PatchadamsNon ci si abitua mai. Anzi, passano gli anni, cambiano le storie, si modificano, forse, le patologie, ma la compassione non viene mai meno di fronte alla sofferenza. Se non fosse così non saresti un infermiere.

Quello che si incontra nella galassia dell’assistenza è spaventoso. Chi ha il dono della salute nemmeno immagina cosa voglia dire stare male. Male sul serio. Trovarsi a vivere una vita ai limiti della umana tolleranza. Eppure vivere.

A chi ha il dono della salute e ugualmente si lamenta di chissà cosa io consiglio di fare un giro nei reparti di un ospedale, oppure a casa di certe persone con situazioni gravi, gestite da familiari costretti a diventare d’un colpo infermieri, badanti e medici tutto insieme.

Chi ha il dono della salute si troverebbe allora davanti, per esempio, un anziano dolcissimo che a causa di un cancro non ha più la lingua, per cui non riesce a parlare, per cui non riesce a inghiottire, (ma ci prova e si causa polmoniti da inalazione di cibo), per cui è divorato dalla cachessia, per cui non ha più carne fra la pelle e le ossa. Ma mantiene intatta la lucidità mentale e la voglia di comunicare con una grinta che le forze non sostengono, nemmeno per tracciare scarabocchi incomprensibili sulla carta. La pelle bianca e incartapecorita gli regala dieci o quindici anni di più di quelli che ha. Una piccola mummia vivente, rugosa e pallida, ma come si fa a non fargli una carezza sul cranio pelato quando ti guarda come un cucciolo e cerca invano di spiegare un suo pensiero?

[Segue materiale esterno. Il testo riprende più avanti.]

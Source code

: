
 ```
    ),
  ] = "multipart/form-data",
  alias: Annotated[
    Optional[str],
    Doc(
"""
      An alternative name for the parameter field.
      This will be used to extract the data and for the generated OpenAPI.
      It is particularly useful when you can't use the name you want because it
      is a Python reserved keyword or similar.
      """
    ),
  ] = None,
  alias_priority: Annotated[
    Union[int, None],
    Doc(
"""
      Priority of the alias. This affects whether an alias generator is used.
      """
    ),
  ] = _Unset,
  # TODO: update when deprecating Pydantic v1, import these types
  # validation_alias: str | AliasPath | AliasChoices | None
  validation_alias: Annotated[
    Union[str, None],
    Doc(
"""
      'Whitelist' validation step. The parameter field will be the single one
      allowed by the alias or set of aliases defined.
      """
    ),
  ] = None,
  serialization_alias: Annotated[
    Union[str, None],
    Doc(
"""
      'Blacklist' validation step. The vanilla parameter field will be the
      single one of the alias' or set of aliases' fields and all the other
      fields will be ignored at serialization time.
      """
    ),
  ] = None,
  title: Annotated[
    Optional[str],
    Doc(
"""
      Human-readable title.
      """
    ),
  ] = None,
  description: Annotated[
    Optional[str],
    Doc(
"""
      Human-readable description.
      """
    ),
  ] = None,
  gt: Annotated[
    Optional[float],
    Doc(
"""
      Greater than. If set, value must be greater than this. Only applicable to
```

Chi ha il dono della salute potrebbe trovarsi davanti il giovane leucemico che invece di cercare lo sballo del sabato sera deve pensare tutti i giorni a difendersi dal germe che è nell’aria, dal colpo d’aria, dallo starnuto altrui, e ricordarsi di prendere le terapie e di tornare in ospedale per la chemio. Eppure il ragazzo non rinuncia a essere trandy: sul fantasma del suo corpo indossa un ormai largo completo grigio, con gilet e panama in tinta sulla pelle grigia e glabra. E sorride.

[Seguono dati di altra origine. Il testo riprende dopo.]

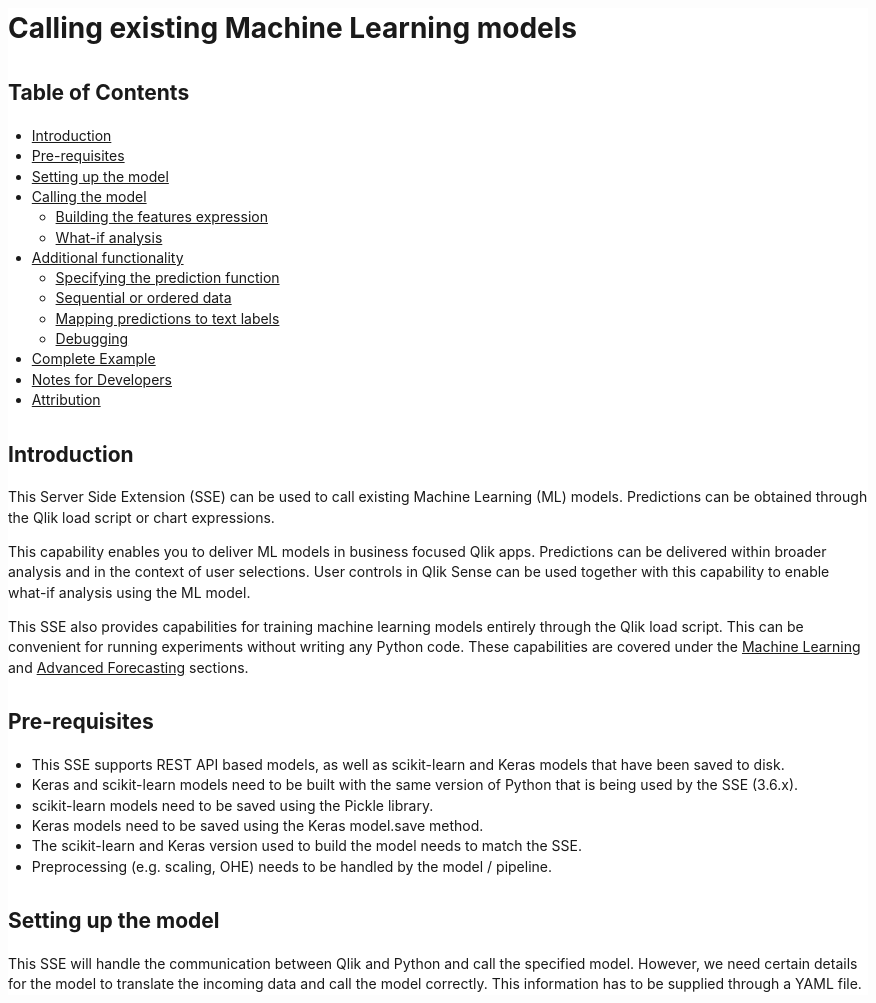 # Calling existing Machine Learning models

## Table of Contents

- [Introduction](#introduction)
- [Pre-requisites](#pre-requisites)
- [Setting up the model](#setting-up-the-model)
- [Calling the model](#calling-the-model)
    - [Building the features expression](#building-the-features-expression)
    - [What-if analysis](#what-if-analysis)
- [Additional functionality](#additional-functionality)
    - [Specifying the prediction function](#specifying-the-prediction-function)
    - [Sequential or ordered data](#sequential-or-ordered-data)
    - [Mapping predictions to text labels](#mapping-predictions-to-text-labels)
    - [Debugging](#debugging)
- [Complete Example](#complete-example)
- [Notes for Developers](#notes-for-developers)
- [Attribution](#attribution)

## Introduction

This Server Side Extension (SSE) can be used to call existing Machine Learning (ML) models. Predictions can be obtained through the Qlik load script or chart expressions. 

This capability enables you to deliver ML models in business focused Qlik apps. Predictions can be delivered within broader analysis and in the context of user selections. User controls in Qlik Sense can be used together with this capability to enable what-if analysis using the ML model.

This SSE also provides capabilities for training machine learning models entirely through the Qlik load script. This can be convenient for running experiments without writing any Python code. These capabilities are covered under the [Machine Learning](scikit-learn.md) and [Advanced Forecasting](Keras.md) sections.

## Pre-requisites

- This SSE supports REST API based models, as well as scikit-learn and Keras models that have been saved to disk.
- Keras and scikit-learn models need to be built with the same version of Python that is being used by the SSE (3.6.x). 
- scikit-learn models need to be saved using the Pickle library.
- Keras models need to be saved using the Keras model.save method.
- The scikit-learn and Keras version used to build the model needs to match the SSE.
- Preprocessing (e.g. scaling, OHE) needs to be handled by the model / pipeline.

## Setting up the model

This SSE will handle the communication between Qlik and Python and call the specified model. However, we need certain details for the model to translate the incoming data and call the model correctly. This information has to be supplied through a YAML file.
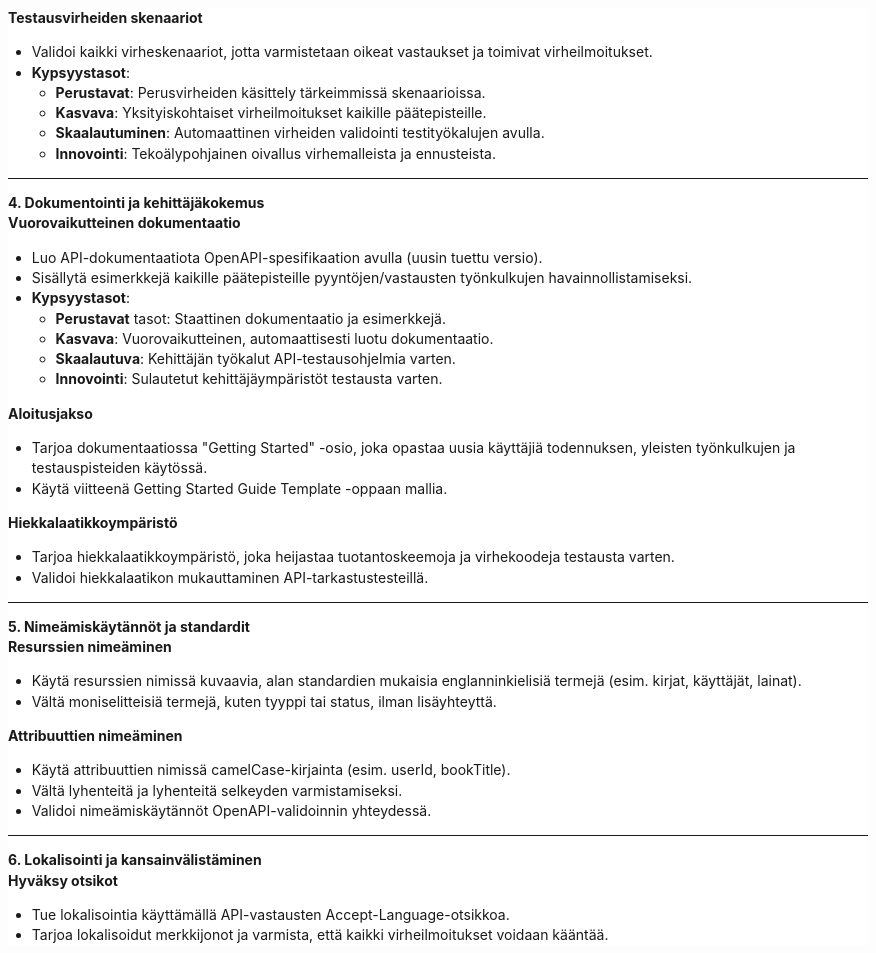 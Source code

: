 **Testausvirheiden skenaariot**

* Validoi kaikki virheskenaariot, jotta varmistetaan oikeat vastaukset ja toimivat virheilmoitukset.  
* **Kypsyystasot**:  
  * **Perustavat**: Perusvirheiden käsittely tärkeimmissä skenaarioissa.  
  * **Kasvava**: Yksityiskohtaiset virheilmoitukset kaikille päätepisteille.  
  * **Skaalautuminen**: Automaattinen virheiden validointi testityökalujen avulla.  
  * **Innovointi**: Tekoälypohjainen oivallus virhemalleista ja ennusteista.

---

**4\. Dokumentointi ja kehittäjäkokemus**  
**Vuorovaikutteinen dokumentaatio**

* Luo API-dokumentaatiota OpenAPI-spesifikaation avulla (uusin tuettu versio).  
* Sisällytä esimerkkejä kaikille päätepisteille pyyntöjen/vastausten työnkulkujen havainnollistamiseksi.  
* **Kypsyystasot**:  
  * **Perustavat** tasot: Staattinen dokumentaatio ja esimerkkejä.  
  * **Kasvava**: Vuorovaikutteinen, automaattisesti luotu dokumentaatio.  
  * **Skaalautuva**: Kehittäjän työkalut API-testausohjelmia varten.  
  * **Innovointi**: Sulautetut kehittäjäympäristöt testausta varten.

**Aloitusjakso**

* Tarjoa dokumentaatiossa "Getting Started" \-osio, joka opastaa uusia käyttäjiä todennuksen, yleisten työnkulkujen ja testauspisteiden käytössä.  
* Käytä viitteenä Getting Started Guide Template \-oppaan mallia.

**Hiekkalaatikkoympäristö**

* Tarjoa hiekkalaatikkoympäristö, joka heijastaa tuotantoskeemoja ja virhekoodeja testausta varten.  
* Validoi hiekkalaatikon mukauttaminen API-tarkastustesteillä.

---

**5\. Nimeämiskäytännöt ja standardit**  
**Resurssien nimeäminen**

* Käytä resurssien nimissä kuvaavia, alan standardien mukaisia englanninkielisiä termejä (esim. kirjat, käyttäjät, lainat).  
* Vältä moniselitteisiä termejä, kuten tyyppi tai status, ilman lisäyhteyttä.

**Attribuuttien nimeäminen**

* Käytä attribuuttien nimissä camelCase-kirjainta (esim. userId, bookTitle).  
* Vältä lyhenteitä ja lyhenteitä selkeyden varmistamiseksi.  
* Validoi nimeämiskäytännöt OpenAPI-validoinnin yhteydessä.

---

**6\. Lokalisointi ja kansainvälistäminen**  
**Hyväksy otsikot**

* Tue lokalisointia käyttämällä API-vastausten Accept-Language-otsikkoa.  
* Tarjoa lokalisoidut merkkijonot ja varmista, että kaikki virheilmoitukset voidaan kääntää.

Chi ha il dono della salute potrebbe imbattersi in persone in seno alla propria famiglia ma attaccate a un respiratore, costrette ad alimentarsi attraverso un tubo nella pancia, a non alzarsi mai più da un letto, a fare i conti con le piaghe e l’impossibilità di grattarsi il naso o cambiare posizione.

Oppure potrebbe trovarsi davanti anziani che non respirano perché hanno i polmoni vecchi e fibrotici, non camminano perché hanno ossa e articolazioni vecchie e usurate, non mangiano perché il tubo digerente è vecchio e atrofizzato, non regolano gli ormoni perché fegato, pancreas, tiroide sono vecchi ed esauriti. Anziani con così tante patologie, con così tante pastiglie da dover assumere da far paura solo a contarle. Anziani che però vivono, stanchi ma aggrappati alla vita, senza futuro che non sia il prossimo giorno o la prossima ora. Così teneri, così irresistibili, così incredibili.

O ancora potrebbe trovarsi di fronte a persone invase da cellule impazzite che si aggregano in uno o più mostri cancerogeni, o persone con difese iper agguerrite che attaccano se stesse, o persone che si trascinano aspettando la morte di qualcun altro per rinascere con un corpo estraneo nel corpo. Persone che in ogni caso hanno uno scomodo compagno di viaggio chiamato dolore.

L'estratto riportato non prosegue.